Détergents
En application de l’article 16 du règlement (CE) n° 648/2004 relatif aux détergents, la Commission a présenté un rapport concernant la biodégradation des principaux composants organiques non tensioactifs des détergents.
Lorsque le règlement sur les détergents a été adopté en 2004, le critère de biodégradabilité ultime était considéré comme un moyen efficace et approprié de s’assurer que les agents de surface ne présentent pas de risque pour l’environnement. La biodégradabilité était utilisée comme une valeur de substitution pour la toxicité environnementale, étant donné que les données directes sur la toxicité environnementale des agents de surface étaient insuffisantes à l’époque.
Toutefois, d’importants efforts ont été consentis depuis lors, notamment en préparation du programme REACH, en vue d’effectuer des évaluations de risque ciblées sur les composants des détergents.
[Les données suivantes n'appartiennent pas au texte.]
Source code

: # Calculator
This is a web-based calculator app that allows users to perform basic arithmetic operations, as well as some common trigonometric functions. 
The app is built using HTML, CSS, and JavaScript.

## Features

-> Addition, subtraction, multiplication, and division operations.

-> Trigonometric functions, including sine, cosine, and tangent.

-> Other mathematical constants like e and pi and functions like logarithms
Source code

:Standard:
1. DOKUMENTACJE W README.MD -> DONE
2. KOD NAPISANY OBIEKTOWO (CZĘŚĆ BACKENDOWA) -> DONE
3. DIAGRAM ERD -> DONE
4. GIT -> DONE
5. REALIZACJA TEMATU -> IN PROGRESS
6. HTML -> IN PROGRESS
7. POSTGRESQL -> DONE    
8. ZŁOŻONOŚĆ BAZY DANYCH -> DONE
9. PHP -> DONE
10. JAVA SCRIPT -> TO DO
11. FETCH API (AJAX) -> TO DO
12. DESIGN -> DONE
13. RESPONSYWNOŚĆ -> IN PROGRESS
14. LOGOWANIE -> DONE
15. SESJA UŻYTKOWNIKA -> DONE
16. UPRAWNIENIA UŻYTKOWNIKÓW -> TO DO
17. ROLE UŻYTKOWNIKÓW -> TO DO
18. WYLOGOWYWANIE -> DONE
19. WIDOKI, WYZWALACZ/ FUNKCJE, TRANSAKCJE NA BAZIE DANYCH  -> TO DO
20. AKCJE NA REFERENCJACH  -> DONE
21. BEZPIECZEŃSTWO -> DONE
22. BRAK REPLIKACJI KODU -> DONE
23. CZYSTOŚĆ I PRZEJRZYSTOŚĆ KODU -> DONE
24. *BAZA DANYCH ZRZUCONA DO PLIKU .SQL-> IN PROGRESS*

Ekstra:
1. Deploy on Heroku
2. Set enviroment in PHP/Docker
C’est pourquoi la Commission a pu aller au-delà des exigences du règlement, et a pu évaluer non seulement la biodégradabilité, mais aussi le risque que présentent ces substances.
Une étude menée en 2006 pour le compte de la Commission a permis de réexaminer la biodégradabilité et l’écotoxicité des principaux composants organiques non tensioactifs des détergents. Aucun risque environnemental n’a été identifié, quel que soit le composant organique non tensioactif de détergent concerné.
Même s’il n’est pas possible d’exclure définitivement un risque pour quelques-unes de ces substances, le volume de données supplémentaires nécessaires en vue d’une évaluation de risque exhaustive est désormais relativement faible. Il n’est donc pas jugé utile de proposer une législation imposant une exigence de biodégradabilité ultime pour les composants organiques non tensioactifs. En fait, un grand nombre de composants organiques non tensioactifs, dont les données sont complètes, ne présentent pas de biodégradabilité ultime, mais ne sont toxiques ni pour la santé humaine ni pour l’environnement.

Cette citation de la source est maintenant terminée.